Работалось Белому вовсе не так, как хотелось, и уж во всяком случае не так, как грезилось дома, в России. Одиночества он не ощущал, – напротив, в заповедных и сакральных местах только усилилось его глубокое чувство единения со Вселенной. Сопричастность Мирозданию он перенес на жену, которую, подобно Данте, космизировал в проникновенном стихотворении с кратким названием «Асе» (где перечислены навсегда запомнившиеся им места на Сицилии и в Тунисе):
В безгневном сне, в гнетуще-грустной неге
Растворена так странно страсть моя…
Пробьет прибой на белопенном бреге,
Плеснет в утес соленая струя.
Вот небеса, наполнясь, как слезами,
Благоуханным блеском вечеров,
Блаженными блистают бирюзами
И – маревом моргающих миров.
И снова в ночь чернеют мне чинары.
Я прошлым сном страданье утолю:
Сицилия… И – страстные гитары…
Палермо, Монреаль… Радес… Люблю!..
Прожив в Тунисе чуть более двух месяцев, Белый и Ася через Мальту перебрались в Египет. Капитан грузового судна, взявший их пассажирами, уговаривал понравившихся ему русских ехать с ним до Цейлона или Японии, куда направлялся корабль. И они бы непременно согласились, но деньги давно кончились, а очередной перевод из Москвы ждал их в Каире. В Египте – новые, ни с чем не сравнимые впечатления. На всю жизнь запомнились пирамиды в Гизе, на одну из которых он вместе с Асей совершил восхождение. Ну и конечно же – сфинкс, поразивший писателя в самое сердце. Блоку он писал из Каира 2/15 марта 1911 года:
«Милый Саша! Вчера была для меня незабываемая минута. Я глядел с полчаса, не отрываясь, в глаза сфинксу; из песков над песками глядит сфинкс огромными живыми глазами; и каждую минуту меняется выраженье его чудовищного лица: сначала он был грозный, потом насмешливый, испуганный, грустный, нежный, как ангел, прекрасный. Луна ослепительно горела, освещая пустыню. Черные привиденья феллахов одиноко застывали здесь и там. И надо всем два безумных конуса – пирамиды. Нежно любящий. Б. Бугаев».

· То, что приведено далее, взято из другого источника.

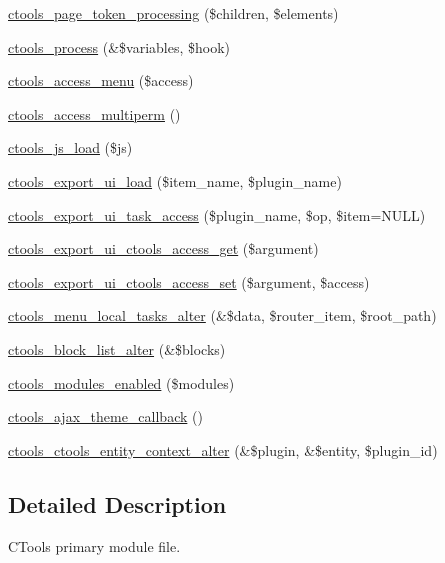 \begin{DoxyCompactItemize}
\item 
\hyperlink{ctools_8module_ada3893e7993e19022048e2b47b413baa}{ctools\_\-page\_\-token\_\-processing} (\$children, \$elements)
\item 
\hyperlink{ctools_8module_a2f9ba929f2bd627113c551823ac43afc}{ctools\_\-process} (\&\$variables, \$hook)
\item 
\hyperlink{ctools_8module_ae5b8ef5c7720e6aee33ff8e15d8dacbd}{ctools\_\-access\_\-menu} (\$access)
\item 
\hyperlink{ctools_8module_a5fa148b37edfc92192dcf6eb22299d5c}{ctools\_\-access\_\-multiperm} ()
\item 
\hyperlink{ctools_8module_a5d07b6c831cc85a1bde277a817d3675d}{ctools\_\-js\_\-load} (\$js)
\item 
\hyperlink{ctools_8module_a9aa80761de735e1b6d9d1fbac0da04ad}{ctools\_\-export\_\-ui\_\-load} (\$item\_\-name, \$plugin\_\-name)
\item 
\hyperlink{ctools_8module_a5e2e7c8a0fb252f056d980a6d6cc1e53}{ctools\_\-export\_\-ui\_\-task\_\-access} (\$plugin\_\-name, \$op, \$item=NULL)
\item 
\hyperlink{ctools_8module_a60ede52adc0e36252c48a28946187ca9}{ctools\_\-export\_\-ui\_\-ctools\_\-access\_\-get} (\$argument)
\item 
\hyperlink{ctools_8module_a816f35c4e895c69befa4afd787324880}{ctools\_\-export\_\-ui\_\-ctools\_\-access\_\-set} (\$argument, \$access)
\item 
\hyperlink{ctools_8module_a943750c628ffe3a20ece880e15a34240}{ctools\_\-menu\_\-local\_\-tasks\_\-alter} (\&\$data, \$router\_\-item, \$root\_\-path)
\item 
\hyperlink{ctools_8module_a75e6c439d7246bcab69763c612716c90}{ctools\_\-block\_\-list\_\-alter} (\&\$blocks)
\item 
\hyperlink{ctools_8module_aaad6f0b6ff8fd26cc15837b2f9620c98}{ctools\_\-modules\_\-enabled} (\$modules)
\item 
\hyperlink{ctools_8module_a270062e67835dc99cc4b57fba5f06289}{ctools\_\-ajax\_\-theme\_\-callback} ()
\item 
\hyperlink{ctools_8module_aa0eddd96e485a58f4259351b9f9cb918}{ctools\_\-ctools\_\-entity\_\-context\_\-alter} (\&\$plugin, \&\$entity, \$plugin\_\-id)
\end{DoxyCompactItemize}


\subsection{Detailed Description}
CTools primary module file.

Аналогичные впечатления в его письме к матери: «Пишу Тебе, потрясенный Сфинксом. Такого живого, исполненного значением взгляда я еще не видал нигде, никогда. <….> На голубом небе, прямо из звезд в пустыню летит взор чудовищного сфинкса; и он – не то ангел, не то – зверь, не то прекрасная женщина». Позже в путевых очерках писатель, поведав историю открытия уникального древнеегипетского памятника, еще раз во всех подробностях описал и собственные ощущения, испытанные во время «стояния перед сфинксом»: «В образе выразима предельность: беспредельному выражения нет; образы беспредельного были бы без-образны. <… > Безобразие беспредельности выше самой красоты. И таков Сфинкс. <… > Террористический акт над современной душой человека произвел Египет, выбросив нам из веков безумное изваяние Сфинкса. <…> Сфинкс переходит все человеческие меры: он – отчетливо воплощенная безмерность; и ужасно, что безмерность эта вложена в человекоподобный образ: во-ображена – воображена. <… > Взглянувши на чуждое выражение сфинксовой головы, мы начинаем чувствовать, как срывается в нас дно человеческой личности: и само в себя в нас проваливается „я“: здесь – окаянство, здесь – мерзость, здесь – гениальная провокация; здесь на безмерном разбит символизм геометрических фигур: как будто на хеопсовом треугольнике наметилось вдруг лицо; как будто бы то лицо стало образом и подобием лиц человеческих; как будто бы прародимый хаос (выделено мной. – В. Д.) мгновенно предстал перед нами после многомиллионного бегства человеческих поколений от его чудовищных стран: мы убегали от прародимого ужаса и тогда, когда были комочками слизи, далее убегали мы, ставши подобием червей, а когда мы стали обезьянами, бездна легла между нами и прародимым. И вот оно, прародимое, нас настигло, заглянуло в глаза сфинксовой головой; красноречивая его немота снова заговорила с нами. <…>
Кажется нам, будто Сфинкс полетел через время; тяжкие грузы с него свалились в прошедшие времена; все те во впадинах мягко лежавшие тени завуалили нежно просветленное это лицо; успокоенно смотрит на вас луны бирюзовым налетом; неземные глаза исполнились негой, томно темнясь легкой грустью о земном, пережитом. Он останется в памяти вашей ангелом.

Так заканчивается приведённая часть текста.